### The task
Your answer should hold each line of the material that contains the word "hostname".
+-------+
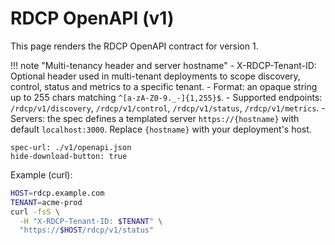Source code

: # RDCP OpenAPI (v1)

This page renders the RDCP OpenAPI contract for version 1.

!!! note "Multi-tenancy header and server hostname"
    - X-RDCP-Tenant-ID: Optional header used in multi-tenant deployments to scope discovery, control, status and metrics to a specific tenant.
    - Format: an opaque string up to 255 chars matching `^[a-zA-Z0-9._-]{1,255}$`.
    - Supported endpoints: `/rdcp/v1/discovery`, `/rdcp/v1/control`, `/rdcp/v1/status`, `/rdcp/v1/metrics`.
    - Servers: the spec defines a templated server `https://{hostname}` with default `localhost:3000`. Replace `{hostname}` with your deployment's host.

```redoc
spec-url: ./v1/openapi.json
hide-download-button: true
```

Example (curl):

```bash path=null start=null
HOST=rdcp.example.com
TENANT=acme-prod
curl -fsS \
  -H "X-RDCP-Tenant-ID: $TENANT" \
  "https://$HOST/rdcp/v1/status"
```
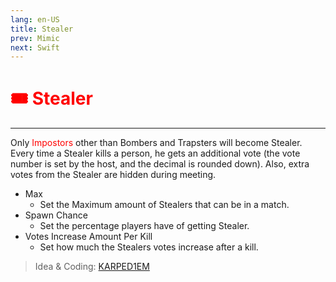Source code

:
 ```yaml
---
lang: en-US
title: Stealer
prev: Mimic
next: Swift
---
```


# <font color=red>🎟️ <b>Stealer</b></font> <Badge text="Impostor" type="tip" vertical="middle"/>
---

Only <font color=red>Impostors</font> other than Bombers and Trapsters will become Stealer. Every time a Stealer kills a person, he gets an additional vote (the vote number is set by the host, and the decimal is rounded down). Also, extra votes from the Stealer are hidden during meeting.
* Max
  * Set the Maximum amount of Stealers that can be in a match.
* Spawn Chance
  * Set the percentage players have of getting Stealer.
* Votes Increase Amount Per Kill
  * Set how much the Stealers votes increase after a kill.

> Idea & Coding: [KARPED1EM](https://github.com/KARPED1EM)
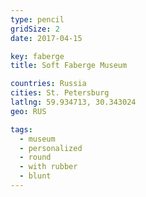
 ```yaml
---
type: pencil
gridSize: 2
date: 2017-04-15

key: faberge
title: Soft Faberge Museum

countries: Russia
cities: St. Petersburg
latlng: 59.934713, 30.343024
geo: RUS

tags:
  - museum
  - personalized
  - round
  - with rubber
  - blunt
---
```


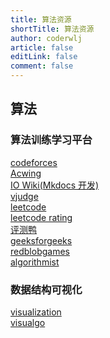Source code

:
 ```yaml
---
title: 算法资源
shortTitle: 算法资源
author: coderwlj
article: false
editLink: false
comment: false
---
```


## 算法

### 算法训练学习平台

[codeforces](https://codeforces.com/?f0a28=1)
<br>
[Acwing](https://www.acwing.com/)
<br>
[IO Wiki(Mkdocs 开发)](https://oi-wiki.org/)
<br>
[vjudge](https://vjudge.net/)
<br>
[leetcode](https://leetcode.cn/)
<br>
[leetcode rating](https://zerotrac.github.io/leetcode_problem_rating/#/)
<br>
[评测鸭](https://duck.ac/)
<br>
[geeksforgeeks](https://practice.geeksforgeeks.org/explore?page=1&curated[]=1&sortBy=submissions&curated_names[]=SDE%20Sheet)
<br>
[redblobgames](https://www.redblobgames.com/)
<br>
[algorithmist](https://algorithmist.com/wiki/Main_Page)

### 数据结构可视化

[visualization](https://www.cs.usfca.edu/~galles/visualization/source.html)
<br>
[visualgo](https://visualgo.net/en)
+-------+
### Response area
!!! note "Multi-tenancy header and server hostname"
    - Servers: the spec defines a templated server `https://{hostname}` with default `localhost:3000`. Replace `{hostname}` with your deployment's host.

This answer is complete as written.